One (male) interviewee, abducted by his mother at 11 years of age, set out after 20 years to find his left behind father who, he had been told, was violent. He described how emotional he felt when he walked into his father’s home and the first thing he saw after so many years was a photograph of himself with the rest of the family before the abduction. His father had kept this in pride of place in the home. He remains in contact with his father and left-behind siblings, but is no longer in contact with his abductor mother.
That is what child abduction does. However no parent who has suffered the destructive loss of a child in this way would wish to inflict that loss on any other parent it is not a situation that I would want to see arise.

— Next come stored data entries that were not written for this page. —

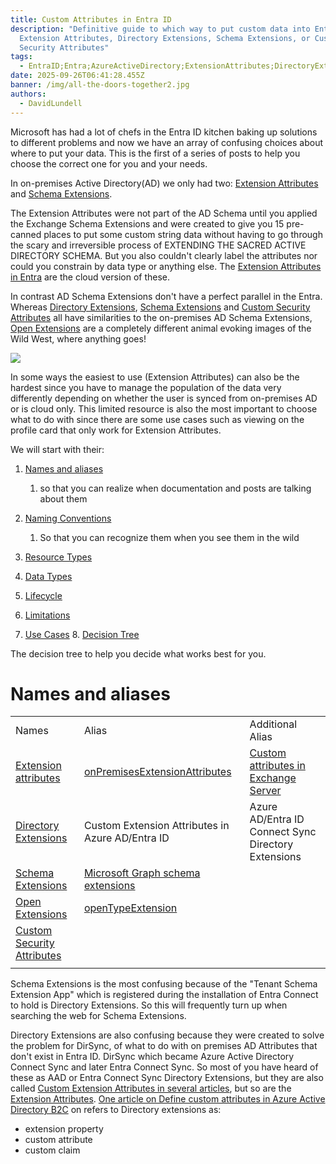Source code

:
 ```yaml
---
title: Custom Attributes in Entra ID
description: "Definitive guide to which way to put custom data into Entra ID:
  Extension Attributes, Directory Extensions, Schema Extensions, or Custom
  Security Attributes"
tags:
  - EntraID;Entra;AzureActiveDirectory;ExtensionAttributes;DirectoryExtensions;SchemaExtensions;CustomSecurityAttributes;
date: 2025-09-26T06:41:28.455Z
banner: /img/all-the-doors-together2.jpg
authors:
  - DavidLundell
---
```

M﻿icrosoft has had a lot of chefs in the E﻿ntra ID kitchen baking up solutions to different problems and now we have an array of confusing choices about where to put your data.  This is the first of a series of posts to help you choose the correct one for you and your needs. 

In on-premises Active Directory(AD) we only had two: [Extension Attributes](https://learn.microsoft.com/en-us/exchange/recipients/mailbox-custom-attributes) and [Schema Extensions](https://learn.microsoft.com/en-us/windows/win32/ad/how-to-extend-the-schema). 

The Extension Attributes were not part of the AD Schema until you applied the Exchange Schema Extensions a﻿nd were created to give you 15 pre-canned places to put some custom string data without having to go through the scary and irreversible process of EXTENDING THE SACRED ACTIVE DIRECTORY SCHEMA. But you also couldn't clearly label the attributes nor could you constrain by data type or anything else. The [Extension Attributes in Entra](https://learn.microsoft.com/en-us/graph/extensibility-overview?tabs=http#extension-attributes) are the cloud version of these. 

In contrast AD Schema Extensions don't have a perfect parallel in the Entra. Whereas [Directory Extensions](https://learn.microsoft.com/en-us/graph/extensibility-overview?tabs=http#directory-microsoft-entra-id-extensions), [Schema Extensions](https://learn.microsoft.com/en-us/graph/extensibility-overview?tabs=http#schema-extensions) and [Custom Security Attributes](https://learn.microsoft.com/en-us/entra/fundamentals/custom-security-attributes-overview) all have similarities to the on-premises AD Schema Extensions, [Open Extensions](https://learn.microsoft.com/en-us/graph/extensibility-overview?tabs=http#open-extensions) are a completely different animal evoking images of the Wild West, where anything goes! 
 

![](/img/all-the-doors-together2.jpg)

I﻿n some ways the easiest to use (Extension Attributes) can also be the hardest since you have to manage the population of the data very differently depending on whether the user is synced from on-premises AD or is cloud only. This limited resource is also the most important to choose what to do with since there are some use cases such as viewing on the profile card that only work for Extension Attributes.

W﻿e will start with their: 

1. [Names and aliases](/blog/2025/09/custom-attributes-in-entra-id/#names-and-aliases)

   1. so that you can realize when documentation and posts are talking about them
2. [N﻿aming Conventions](/blog/2025/09/custom-attributes-in-entra-id-naming-conventions/)

   1. So that you can recognize them when you see them in the wild 
3. [R﻿esource Types](/blog/2025/09/custom-attributes-in-entra-id-r﻿esource-types/)
4. [D﻿ata Types](/blog/2025/09/custom-attributes-in-entra-id-d﻿ata-types/)
5. [L﻿ifecycle](/blog/2025/09/custom-attributes-in-entra-id-lifecycle/)
6. [L﻿imitations](/blog/2025/09/custom-attributes-in-entra-id-l﻿imitations/)
7. [U﻿se Cases](/blog/2025/09/custom-attributes-in-entra-id-u﻿se-cases/)
8﻿. [Decision Tree](/blog/2025/09/custom-attributes-in-entra-id-decision-tree/)

T﻿he decision tree to help you decide what works best for you.

# Names and aliases

|                                                                                                                                          |                                                                                                                                          |                                                                                                                         |
| ---------------------------------------------------------------------------------------------------------------------------------------- | ---------------------------------------------------------------------------------------------------------------------------------------- | ----------------------------------------------------------------------------------------------------------------------- |
| Names                                                                                                                                    | Alias                                                                                                                                    | Additional Alias                                                                                                        |
| [Extension attributes](https://learn.microsoft.com/en-us/graph/extensibility-overview?tabs=http#extension-attributes)                    | [onPremisesExtensionAttributes](https://learn.microsoft.com/en-us/graph/api/resources/onpremisesextensionattributes?view=graph-rest-1.0) | [Custom attributes in Exchange Server](https://learn.microsoft.com/en-us/exchange/recipients/mailbox-custom-attributes) |
| [Directory Extensions](https://learn.microsoft.com/en-us/graph/extensibility-overview?tabs=http#directory-microsoft-entra-id-extensions) | Custom Extension Attributes in Azure AD/Entra ID                                                                                         | Azure AD/Entra ID Connect Sync Directory Extensions                                                                     |
| [Schema Extensions](https://learn.microsoft.com/en-us/graph/extensibility-overview?tabs=http#schema-extensions)                          | [Microsoft Graph schema extensions](https://learn.microsoft.com/en-us/graph/api/resources/schemaextension)                               |                                                                                                                         |
| [Open Extensions](https://learn.microsoft.com/en-us/graph/extensibility-overview?tabs=http#open-extensions)                              | [openTypeExtension](https://learn.microsoft.com/en-us/graph/api/resources/opentypeextension?view=graph-rest-1.0)                         |                                                                                                                         |
| [Custom Security Attributes](https://learn.microsoft.com/en-us/entra/fundamentals/custom-security-attributes-overview)                   |                                                                                                                                          |                                                                                                                         |
|                                                                                                                                          |                                                                                                                                          |                                                                                                                         |


S﻿chema Extensions is the most confusing because of the "Tenant Schema Extension App" which is registered during the installation of Entra Connect to hold is Directory Extensions. So this will frequently turn up when searching the web for Schema Extensions.

D﻿irectory Extensions are also confusing because they were created to solve the problem for DirSync, of what to do with on premises AD Attributes that don't exist in Entra ID. DirSync which became Azure Active Directory Connect Sync and later Entra Connect Sync. So most of you have heard of these as AAD or Entra Connect Sync Directory Extensions, but they are also called [Custom Extension Attributes in several articles](https://learn.microsoft.com/en-us/entra/identity/hybrid/cloud-sync/how-to-preserve-original-organizational-unit#prerequisite), but so are the [Extension Attributes](https://learn.microsoft.com/en-us/graph/add-properties-profilecard#add-a-custom-attribute-to-the-profile-card). [O﻿ne article on Define custom attributes in Azure Active Directory B2C](https://learn.microsoft.com/en-us/azure/active-directory-b2c/user-flow-custom-attributes?pivots=b2c-custom-policy) on refers to Directory extensions as: 

* e﻿xtension property
* c﻿ustom attribute
* c﻿ustom claim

I have not told many people that my son is a victim of international parental child abduction as I am ashamed not to have my son standing by my side. One person I did tell, and one of the first, remarked without any hesitation at all that, once the wheel had turned full circle, my son would blame his mother. I hope he doesn’t because his mother, despite her egregious selfishness, is and should remain a buttress to my son. I fear however the person who said this will be proved right, although possibly not in their lifetime or possibly even mine.
The opening quotation is drawn from a seminal report entitled Parental Child Abduction: The Long Term Effects published in December 2014. It was written by Professor Marilyn Freeman, a London academic, and Baroness Hale, the Supreme Court Justice with a background as an academic in family law, provided the foreword. In her foreword, Baroness Hale writes:
…parental abduction needs to be seen for what it is – a serious matter which can have serious long term consequences for the child and not just one of those unfortunate things which happens in families.
That must be right and is borne out by much of the rest of the report much of which is profoundly concerning and at times frankly shocking. The report is available to view at: http://www.famlawandpractice.com/researchers/longtermeffects.pdf.
The post is dedicated to my beloved son whom I last saw in London four years ago today.